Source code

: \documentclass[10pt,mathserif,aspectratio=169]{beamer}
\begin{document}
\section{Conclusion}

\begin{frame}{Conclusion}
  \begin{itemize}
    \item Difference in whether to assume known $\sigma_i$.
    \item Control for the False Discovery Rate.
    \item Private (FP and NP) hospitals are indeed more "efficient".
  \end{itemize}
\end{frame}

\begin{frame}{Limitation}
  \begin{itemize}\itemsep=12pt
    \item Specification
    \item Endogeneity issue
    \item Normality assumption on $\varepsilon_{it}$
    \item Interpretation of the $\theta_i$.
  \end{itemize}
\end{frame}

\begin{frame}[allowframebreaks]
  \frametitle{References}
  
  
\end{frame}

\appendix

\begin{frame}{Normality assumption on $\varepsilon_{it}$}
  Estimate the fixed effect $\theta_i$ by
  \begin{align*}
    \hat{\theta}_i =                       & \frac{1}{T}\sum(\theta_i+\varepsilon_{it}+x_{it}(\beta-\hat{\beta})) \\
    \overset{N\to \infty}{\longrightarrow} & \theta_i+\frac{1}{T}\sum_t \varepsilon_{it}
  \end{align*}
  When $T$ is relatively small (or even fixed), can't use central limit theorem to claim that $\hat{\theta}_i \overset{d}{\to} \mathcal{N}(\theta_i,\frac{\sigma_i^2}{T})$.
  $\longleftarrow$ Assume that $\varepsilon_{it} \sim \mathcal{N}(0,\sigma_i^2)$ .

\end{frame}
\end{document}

________________

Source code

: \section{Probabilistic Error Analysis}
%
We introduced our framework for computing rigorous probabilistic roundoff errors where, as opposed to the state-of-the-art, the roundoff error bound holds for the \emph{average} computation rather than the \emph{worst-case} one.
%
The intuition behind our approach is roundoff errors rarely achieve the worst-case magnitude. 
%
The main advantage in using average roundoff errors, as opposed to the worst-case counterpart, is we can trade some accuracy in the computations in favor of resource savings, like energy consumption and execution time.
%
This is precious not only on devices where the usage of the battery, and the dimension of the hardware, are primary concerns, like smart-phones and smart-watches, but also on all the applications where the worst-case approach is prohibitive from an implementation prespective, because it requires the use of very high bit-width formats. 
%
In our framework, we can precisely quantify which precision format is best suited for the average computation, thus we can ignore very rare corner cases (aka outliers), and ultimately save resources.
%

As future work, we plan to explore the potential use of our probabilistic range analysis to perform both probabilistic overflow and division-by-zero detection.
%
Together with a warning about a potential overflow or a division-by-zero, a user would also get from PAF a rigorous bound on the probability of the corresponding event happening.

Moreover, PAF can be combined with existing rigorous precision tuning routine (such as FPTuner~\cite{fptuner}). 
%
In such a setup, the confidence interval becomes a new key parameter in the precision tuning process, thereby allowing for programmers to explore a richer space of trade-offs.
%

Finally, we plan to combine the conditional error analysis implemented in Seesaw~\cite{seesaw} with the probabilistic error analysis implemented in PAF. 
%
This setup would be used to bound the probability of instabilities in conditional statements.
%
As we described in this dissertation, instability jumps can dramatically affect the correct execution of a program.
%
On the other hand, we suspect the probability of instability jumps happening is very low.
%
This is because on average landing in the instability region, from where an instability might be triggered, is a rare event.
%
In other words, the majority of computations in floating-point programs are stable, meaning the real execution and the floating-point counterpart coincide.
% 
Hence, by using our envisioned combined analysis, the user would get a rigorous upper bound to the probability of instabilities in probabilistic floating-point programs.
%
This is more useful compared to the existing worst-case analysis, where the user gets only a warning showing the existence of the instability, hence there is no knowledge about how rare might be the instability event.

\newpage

________________

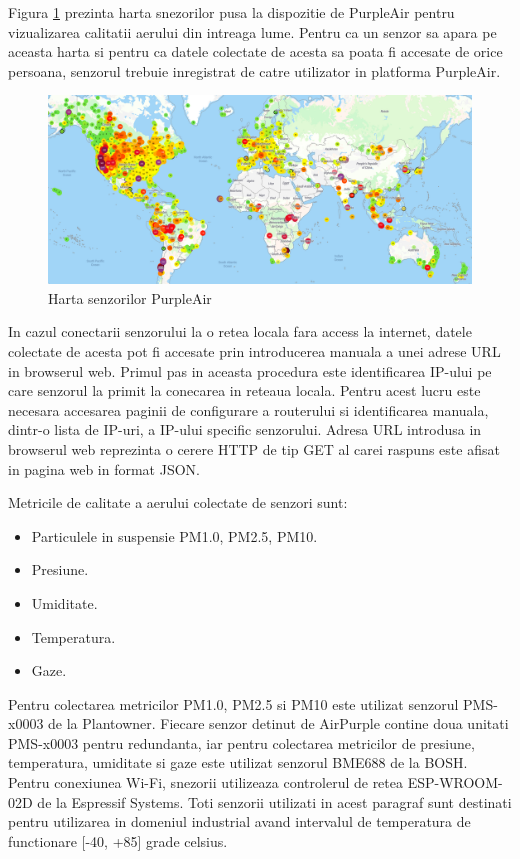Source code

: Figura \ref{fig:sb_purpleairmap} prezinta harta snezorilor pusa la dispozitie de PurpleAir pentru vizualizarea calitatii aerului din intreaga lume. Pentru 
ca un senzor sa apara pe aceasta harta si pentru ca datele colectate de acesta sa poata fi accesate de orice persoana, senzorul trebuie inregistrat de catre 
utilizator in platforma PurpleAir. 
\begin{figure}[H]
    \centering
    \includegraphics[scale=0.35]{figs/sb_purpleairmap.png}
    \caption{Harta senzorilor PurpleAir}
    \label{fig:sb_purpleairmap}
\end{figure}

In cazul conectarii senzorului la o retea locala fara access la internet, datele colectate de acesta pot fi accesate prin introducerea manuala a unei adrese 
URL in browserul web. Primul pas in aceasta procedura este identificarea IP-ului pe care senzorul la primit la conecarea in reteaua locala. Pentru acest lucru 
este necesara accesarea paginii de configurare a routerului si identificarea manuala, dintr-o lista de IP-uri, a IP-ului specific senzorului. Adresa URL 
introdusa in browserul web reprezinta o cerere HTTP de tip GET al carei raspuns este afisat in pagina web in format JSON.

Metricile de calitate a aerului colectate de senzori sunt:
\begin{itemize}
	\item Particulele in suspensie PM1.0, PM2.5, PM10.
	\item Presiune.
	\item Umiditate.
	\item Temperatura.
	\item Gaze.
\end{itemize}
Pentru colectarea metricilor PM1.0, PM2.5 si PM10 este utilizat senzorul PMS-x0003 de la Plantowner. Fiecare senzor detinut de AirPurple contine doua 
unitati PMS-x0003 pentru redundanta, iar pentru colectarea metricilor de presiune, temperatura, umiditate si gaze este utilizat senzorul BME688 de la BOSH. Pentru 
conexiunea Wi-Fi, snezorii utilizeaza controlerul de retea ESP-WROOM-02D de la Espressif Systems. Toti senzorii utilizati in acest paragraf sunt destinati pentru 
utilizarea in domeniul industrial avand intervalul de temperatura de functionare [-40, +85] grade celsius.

________________

◆ Prompt
For every line of the entries holding the string "datele", add one to a tally; give the final figure only.

◆ Task answer
2